The picture above was taken at Ruby Falls.  Two things: 1) This field trip really didn't have much to do with what we studied in kindergarten, since we'll cover Earth Science next year.  2) It's highly likely that this field trip will stay fresher in my mind than Audrey's, as I will always remember it as the day Jason grabbed Nathan before he finished scaling the railings of a lookout point atop a cliff.  When I look at that picture, I see a lightening bolt and my heart begins those tap dancing palpitations that signal cardiac arrest could be in my future.  3) Not all the things you learn in kindergarten are fun facts, such as bats can eat up to 600 mosquitoes an hour.  Some are more terrifying and practical in nature, like learning first-hand why Eddie Bauer makes monkey-themed leashes for children.  4) Sometimes, your teacher tells you she's going to teach you two things.  Then she sneaks in two extras.  (P.s.

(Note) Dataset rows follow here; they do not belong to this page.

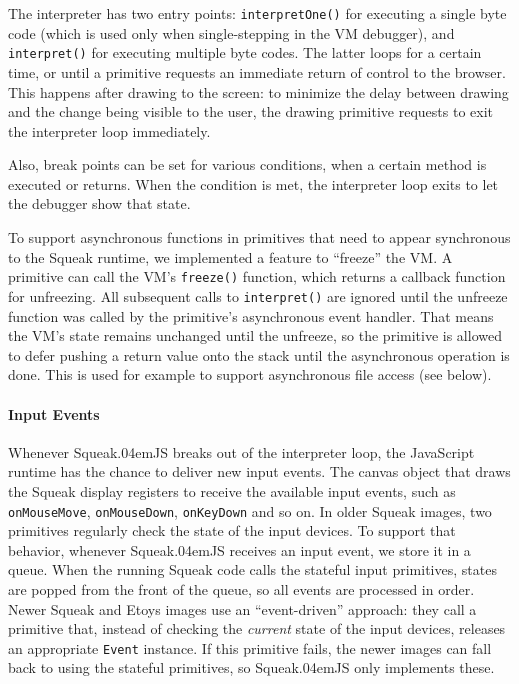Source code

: \documentclass[natbib]{sigplanconf}
\newcommand*\SqueakJS{Squeak\texorpdfstring{\kern.04em}{}JS\xspace}
\newcommand*\JS{JavaScript\xspace}
\begin{document}
The interpreter has two entry points: \lstinline|interpretOne()| for
executing a single byte code (which is used only when single-stepping
in the \ac{VM} debugger), and \lstinline|interpret()| for executing
multiple byte codes. The latter loops for a certain time, or until a
primitive requests an immediate return of control to the browser. This
happens \eg after drawing to the screen: to minimize the delay between
drawing and the change being visible to the user, the drawing
primitive requests to exit the interpreter loop immediately.

Also, break points can be set for various conditions, \eg when a
certain method is executed or returns. When the condition is met, the
interpreter loop exits to let the debugger show that state.

To support asynchronous functions in primitives that need to appear
synchronous to the Squeak runtime, we implemented a feature to
``freeze'' the \ac{VM}. A primitive can call the \ac{VM}'s
\lstinline|freeze()| function, which returns a callback function for
unfreezing. All subsequent calls to \lstinline|interpret()| are
ignored until the unfreeze function was called by the primitive's
asynchronous event handler. That means the \ac{VM}'s state remains
unchanged until the unfreeze, so the primitive is allowed to defer
pushing a return value onto the stack until the asynchronous operation
is done. This is used for example to support asynchronous file access
(see below).

\paragraph{Input Events}
Whenever \SqueakJS breaks out of the interpreter loop, the \JS
runtime has the chance to deliver new input events. The canvas object
that draws the Squeak display registers to receive the available input
events, such as \lstinline|onMouseMove|, \lstinline|onMouseDown|,
\lstinline|onKeyDown| and so on. In older Squeak images, two
primitives regularly check the state of the input devices. To support
that behavior, whenever \SqueakJS receives an input event, we store it
in a queue. When the running Squeak code calls the stateful input
primitives, states are popped from the front of the queue, so all
events are processed in order. Newer Squeak and Etoys images use an
``event-driven'' approach: they call a primitive that, instead of
checking the \emph{current} state of the input devices, releases an
appropriate \lstinline|Event| instance. If this primitive fails, the
newer images can fall back to using the stateful primitives, so
\SqueakJS only implements these.
\end{document}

Audrey loved the field trip.  She spent the tour at the front of the line, holding hands with the geologist and asking her questions.  The rest of us heard several laughs from up front waft to the middle of the pack where we walked.  Later, our tour guide informed us that Audrey was assisting her in keeping things light by adding helpful comments like, "I'm glad I'm not as big as some of the people down here" when we had to squeeze through a section of the cave dubbed "Weight Watcher's Pass.") 
 
 
 
 
 
We happened to be visiting dear friends in Jacksonville a week after studying alligators and crocodiles, so our families loaded all the kids into two cars and headed to St. Augustine Alligator Farm.  We watched the largest alligator at the farm get its afternoon snack of rats.  It was a lesson in the food chain, and that high jumpers can come in unlikely packages. 
 
We're technically in our third week of summer.  We've settled on a rare day of summer in which our first event on the family calendar takes place at 6 pm.  Audrey has spent her morning in the center of a pool of library books, wearing a pair of flowered pajama pants that look like capri pants.  The legs hung to her ankles last year.  She's stretching out - in every possible way.  I don't know what she'll take with her from our kindergarten year.  She learned to read and perform simple addition and subtraction.  She read about Sumerians and Egyptians and Phoenicians.   We attended Parks and Rec programs on Squirrels, Beavers, and Foxes.  We performed experiments in the bathtub.  We caught a children's opera and a performance of The Nutcracker.  We forgot what a clean house looks like and remembered what it felt like to take our history book out to the hammock and spend a day lost at the library.   We stretched.  We grew.  We forgot our manners sometimes.  She helped me, and I helped her, get a little closer to who we were intended to be.  Kindergarten: 2012-2013.